Introduction to Pixels

If you hold a magnifier close enough to your computer screen with a picture in it, you can see that the picture is a set of small square dots called pixels (picture element). In each pixel, the three fundamental colors red, green and blue (RGB) are mixed in different proportion to create many different colors.

Example 1 : lines zoomed where they cross each other

line line zoomed in


Example 2 : part of a flower (red rectangle below) zoomed in

line line zoomed in

Primary Colors

As mentioned above, the three primary colors red (R), green (G) and blue (B) are mixed in different proportions to create different colors.
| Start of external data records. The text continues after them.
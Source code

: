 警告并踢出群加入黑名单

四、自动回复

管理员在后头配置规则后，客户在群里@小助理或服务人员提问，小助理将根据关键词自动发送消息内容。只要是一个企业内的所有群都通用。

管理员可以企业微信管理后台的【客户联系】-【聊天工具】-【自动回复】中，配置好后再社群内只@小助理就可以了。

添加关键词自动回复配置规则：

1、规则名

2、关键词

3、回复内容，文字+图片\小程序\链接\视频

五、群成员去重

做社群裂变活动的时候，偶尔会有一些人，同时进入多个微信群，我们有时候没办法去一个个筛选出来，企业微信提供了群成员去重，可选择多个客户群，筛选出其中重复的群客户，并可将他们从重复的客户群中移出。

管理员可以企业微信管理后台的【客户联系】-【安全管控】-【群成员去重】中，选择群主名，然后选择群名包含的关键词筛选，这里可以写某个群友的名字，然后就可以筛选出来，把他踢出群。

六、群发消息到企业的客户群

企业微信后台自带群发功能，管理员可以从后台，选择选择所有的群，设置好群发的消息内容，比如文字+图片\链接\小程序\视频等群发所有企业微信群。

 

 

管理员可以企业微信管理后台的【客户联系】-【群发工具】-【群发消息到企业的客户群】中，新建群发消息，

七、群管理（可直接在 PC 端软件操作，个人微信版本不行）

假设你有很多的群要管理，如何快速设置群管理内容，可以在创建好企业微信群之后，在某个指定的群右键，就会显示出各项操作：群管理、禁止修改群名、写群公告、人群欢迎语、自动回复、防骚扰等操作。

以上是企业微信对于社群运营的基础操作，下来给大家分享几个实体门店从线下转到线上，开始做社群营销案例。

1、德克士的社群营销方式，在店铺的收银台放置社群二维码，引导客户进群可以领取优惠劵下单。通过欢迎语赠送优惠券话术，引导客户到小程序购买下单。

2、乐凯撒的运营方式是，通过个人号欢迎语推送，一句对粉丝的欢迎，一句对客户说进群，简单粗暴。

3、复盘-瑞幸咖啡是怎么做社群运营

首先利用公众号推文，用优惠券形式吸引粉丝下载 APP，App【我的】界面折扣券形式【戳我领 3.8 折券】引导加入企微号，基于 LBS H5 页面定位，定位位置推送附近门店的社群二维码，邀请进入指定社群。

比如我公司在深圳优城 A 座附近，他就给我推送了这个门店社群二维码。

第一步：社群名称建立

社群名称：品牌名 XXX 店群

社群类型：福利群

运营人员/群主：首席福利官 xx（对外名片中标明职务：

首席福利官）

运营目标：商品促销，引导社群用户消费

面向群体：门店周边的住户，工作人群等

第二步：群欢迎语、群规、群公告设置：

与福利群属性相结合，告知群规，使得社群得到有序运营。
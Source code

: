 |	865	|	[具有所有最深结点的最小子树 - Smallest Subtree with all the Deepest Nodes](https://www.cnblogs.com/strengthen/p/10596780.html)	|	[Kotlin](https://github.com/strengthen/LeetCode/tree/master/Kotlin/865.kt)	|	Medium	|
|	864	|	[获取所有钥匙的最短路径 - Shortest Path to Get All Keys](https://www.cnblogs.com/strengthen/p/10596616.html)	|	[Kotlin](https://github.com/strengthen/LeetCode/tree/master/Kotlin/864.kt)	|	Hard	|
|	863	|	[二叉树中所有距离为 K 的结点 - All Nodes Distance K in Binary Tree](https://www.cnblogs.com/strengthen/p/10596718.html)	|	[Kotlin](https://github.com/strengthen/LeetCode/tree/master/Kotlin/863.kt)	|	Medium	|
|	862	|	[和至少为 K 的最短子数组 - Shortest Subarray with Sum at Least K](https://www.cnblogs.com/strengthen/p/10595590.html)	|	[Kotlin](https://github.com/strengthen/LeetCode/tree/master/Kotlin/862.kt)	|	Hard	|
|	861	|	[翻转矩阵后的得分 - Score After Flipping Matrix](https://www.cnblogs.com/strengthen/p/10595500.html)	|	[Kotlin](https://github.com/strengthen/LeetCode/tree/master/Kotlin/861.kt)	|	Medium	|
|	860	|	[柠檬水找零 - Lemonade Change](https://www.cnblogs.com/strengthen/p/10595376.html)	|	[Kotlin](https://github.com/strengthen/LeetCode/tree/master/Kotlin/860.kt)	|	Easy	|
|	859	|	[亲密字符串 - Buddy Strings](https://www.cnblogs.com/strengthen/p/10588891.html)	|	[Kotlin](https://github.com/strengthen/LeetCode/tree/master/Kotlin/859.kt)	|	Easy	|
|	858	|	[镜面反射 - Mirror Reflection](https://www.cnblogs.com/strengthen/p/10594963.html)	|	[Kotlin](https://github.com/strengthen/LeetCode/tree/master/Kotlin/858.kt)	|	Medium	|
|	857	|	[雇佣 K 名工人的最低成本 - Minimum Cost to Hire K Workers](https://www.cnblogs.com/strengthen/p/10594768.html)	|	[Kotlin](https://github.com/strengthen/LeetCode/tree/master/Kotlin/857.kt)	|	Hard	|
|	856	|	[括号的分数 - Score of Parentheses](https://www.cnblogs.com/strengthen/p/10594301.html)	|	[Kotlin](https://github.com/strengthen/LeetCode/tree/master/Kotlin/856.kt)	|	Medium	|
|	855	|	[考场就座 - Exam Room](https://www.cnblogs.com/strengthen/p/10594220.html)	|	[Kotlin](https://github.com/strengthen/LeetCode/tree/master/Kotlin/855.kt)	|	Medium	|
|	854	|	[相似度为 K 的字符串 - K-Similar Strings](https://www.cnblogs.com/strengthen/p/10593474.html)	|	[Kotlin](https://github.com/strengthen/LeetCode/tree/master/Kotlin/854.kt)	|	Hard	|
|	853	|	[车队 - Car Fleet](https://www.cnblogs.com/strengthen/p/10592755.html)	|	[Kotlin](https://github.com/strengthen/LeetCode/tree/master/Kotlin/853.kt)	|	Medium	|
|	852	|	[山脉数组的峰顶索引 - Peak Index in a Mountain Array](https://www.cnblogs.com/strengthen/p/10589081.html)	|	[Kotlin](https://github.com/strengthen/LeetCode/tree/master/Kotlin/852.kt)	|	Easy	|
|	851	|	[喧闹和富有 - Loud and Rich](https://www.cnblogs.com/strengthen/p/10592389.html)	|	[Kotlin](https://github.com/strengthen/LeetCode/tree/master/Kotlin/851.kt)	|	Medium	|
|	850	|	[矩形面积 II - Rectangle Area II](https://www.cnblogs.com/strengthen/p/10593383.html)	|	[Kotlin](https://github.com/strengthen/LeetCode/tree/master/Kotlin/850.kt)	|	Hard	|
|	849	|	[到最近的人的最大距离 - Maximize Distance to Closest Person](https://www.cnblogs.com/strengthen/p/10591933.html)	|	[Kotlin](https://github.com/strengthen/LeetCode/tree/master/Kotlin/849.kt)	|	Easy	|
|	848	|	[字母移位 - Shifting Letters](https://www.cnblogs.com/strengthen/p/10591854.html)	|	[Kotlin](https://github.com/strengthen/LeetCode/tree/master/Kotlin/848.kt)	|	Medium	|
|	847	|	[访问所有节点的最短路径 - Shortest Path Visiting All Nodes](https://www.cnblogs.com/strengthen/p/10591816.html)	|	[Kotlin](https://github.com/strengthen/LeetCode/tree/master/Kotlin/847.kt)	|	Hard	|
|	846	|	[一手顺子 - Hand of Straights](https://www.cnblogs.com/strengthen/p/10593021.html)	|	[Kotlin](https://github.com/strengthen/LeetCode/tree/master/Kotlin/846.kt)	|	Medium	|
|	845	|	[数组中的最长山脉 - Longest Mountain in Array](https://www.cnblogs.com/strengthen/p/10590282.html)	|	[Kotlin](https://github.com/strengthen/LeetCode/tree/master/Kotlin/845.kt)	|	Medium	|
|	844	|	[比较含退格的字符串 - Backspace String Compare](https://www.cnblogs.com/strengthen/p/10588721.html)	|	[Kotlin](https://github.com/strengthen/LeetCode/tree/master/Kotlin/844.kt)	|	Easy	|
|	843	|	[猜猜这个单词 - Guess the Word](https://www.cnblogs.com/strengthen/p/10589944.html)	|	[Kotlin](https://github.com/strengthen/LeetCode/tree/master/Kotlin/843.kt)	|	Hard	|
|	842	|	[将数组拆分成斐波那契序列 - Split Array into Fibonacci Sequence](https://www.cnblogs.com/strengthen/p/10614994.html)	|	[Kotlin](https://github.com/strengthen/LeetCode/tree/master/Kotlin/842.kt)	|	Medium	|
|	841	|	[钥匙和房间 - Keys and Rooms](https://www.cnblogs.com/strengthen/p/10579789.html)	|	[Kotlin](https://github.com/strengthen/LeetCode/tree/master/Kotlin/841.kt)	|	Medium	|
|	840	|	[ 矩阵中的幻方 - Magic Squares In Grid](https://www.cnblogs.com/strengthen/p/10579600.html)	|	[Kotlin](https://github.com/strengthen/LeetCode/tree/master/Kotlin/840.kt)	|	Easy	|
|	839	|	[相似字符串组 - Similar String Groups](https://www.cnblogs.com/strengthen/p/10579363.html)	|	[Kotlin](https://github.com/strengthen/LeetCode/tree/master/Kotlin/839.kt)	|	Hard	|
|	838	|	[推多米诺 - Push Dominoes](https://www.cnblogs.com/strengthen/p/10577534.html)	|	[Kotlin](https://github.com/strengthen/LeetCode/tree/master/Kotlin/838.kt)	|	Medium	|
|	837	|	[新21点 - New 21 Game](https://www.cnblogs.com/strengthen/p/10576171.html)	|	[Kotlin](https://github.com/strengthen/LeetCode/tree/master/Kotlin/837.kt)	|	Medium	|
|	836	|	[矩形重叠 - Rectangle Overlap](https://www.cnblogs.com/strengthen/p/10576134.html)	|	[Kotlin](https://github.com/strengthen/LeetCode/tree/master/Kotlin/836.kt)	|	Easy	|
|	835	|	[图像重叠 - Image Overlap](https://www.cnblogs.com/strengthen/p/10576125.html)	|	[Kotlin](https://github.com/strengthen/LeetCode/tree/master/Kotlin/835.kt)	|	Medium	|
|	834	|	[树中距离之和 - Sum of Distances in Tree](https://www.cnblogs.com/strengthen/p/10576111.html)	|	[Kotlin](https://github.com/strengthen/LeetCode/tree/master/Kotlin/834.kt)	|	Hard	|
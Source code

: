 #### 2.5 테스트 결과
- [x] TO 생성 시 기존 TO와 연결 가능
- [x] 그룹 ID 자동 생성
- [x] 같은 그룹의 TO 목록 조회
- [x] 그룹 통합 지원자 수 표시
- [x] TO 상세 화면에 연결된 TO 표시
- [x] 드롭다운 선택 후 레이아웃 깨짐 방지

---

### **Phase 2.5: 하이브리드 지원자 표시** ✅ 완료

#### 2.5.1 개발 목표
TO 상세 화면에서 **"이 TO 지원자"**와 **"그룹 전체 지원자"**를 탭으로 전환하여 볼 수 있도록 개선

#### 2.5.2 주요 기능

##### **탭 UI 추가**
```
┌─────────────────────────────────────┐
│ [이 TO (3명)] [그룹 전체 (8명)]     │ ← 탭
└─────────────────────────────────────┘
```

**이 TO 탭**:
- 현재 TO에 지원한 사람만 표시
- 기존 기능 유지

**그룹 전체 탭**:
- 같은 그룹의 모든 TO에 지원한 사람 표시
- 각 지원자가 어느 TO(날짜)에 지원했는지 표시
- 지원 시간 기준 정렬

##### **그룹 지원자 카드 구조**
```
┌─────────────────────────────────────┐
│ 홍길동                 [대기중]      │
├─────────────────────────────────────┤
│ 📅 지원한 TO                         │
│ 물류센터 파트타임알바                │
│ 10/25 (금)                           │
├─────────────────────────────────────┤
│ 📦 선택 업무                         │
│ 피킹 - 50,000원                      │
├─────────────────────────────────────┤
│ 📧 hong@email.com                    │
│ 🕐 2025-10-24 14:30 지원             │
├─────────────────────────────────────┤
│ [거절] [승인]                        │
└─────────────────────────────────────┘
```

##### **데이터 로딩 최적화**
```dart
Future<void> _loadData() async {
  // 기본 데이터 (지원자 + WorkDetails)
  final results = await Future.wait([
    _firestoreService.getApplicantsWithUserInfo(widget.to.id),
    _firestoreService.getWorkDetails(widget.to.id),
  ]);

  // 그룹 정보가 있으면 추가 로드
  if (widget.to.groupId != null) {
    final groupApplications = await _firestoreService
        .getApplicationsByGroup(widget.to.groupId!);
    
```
An amount of the three fundamental colors can have a value between 0 and 255.
Below are shown the primary colors with their code levels.


red color with code

green color with code

blue color with code

R:255
G: 0
B: 0

The above color is made up of red color only with a maximum value of 255. Both green and blue colors are at level 0.

R:0
G: 255
B: 0

The above color is made up of green color only with a maximum value of 255. Both red and blue colors are at level 0.

R:0
G: 0
B: 255

The above color is made up of blue color only with a maximum value of 255. Both red and green colors are at level 0.


Color Mixing

Different colors can be created using a combination in different proportions of the three primary colors discussed above.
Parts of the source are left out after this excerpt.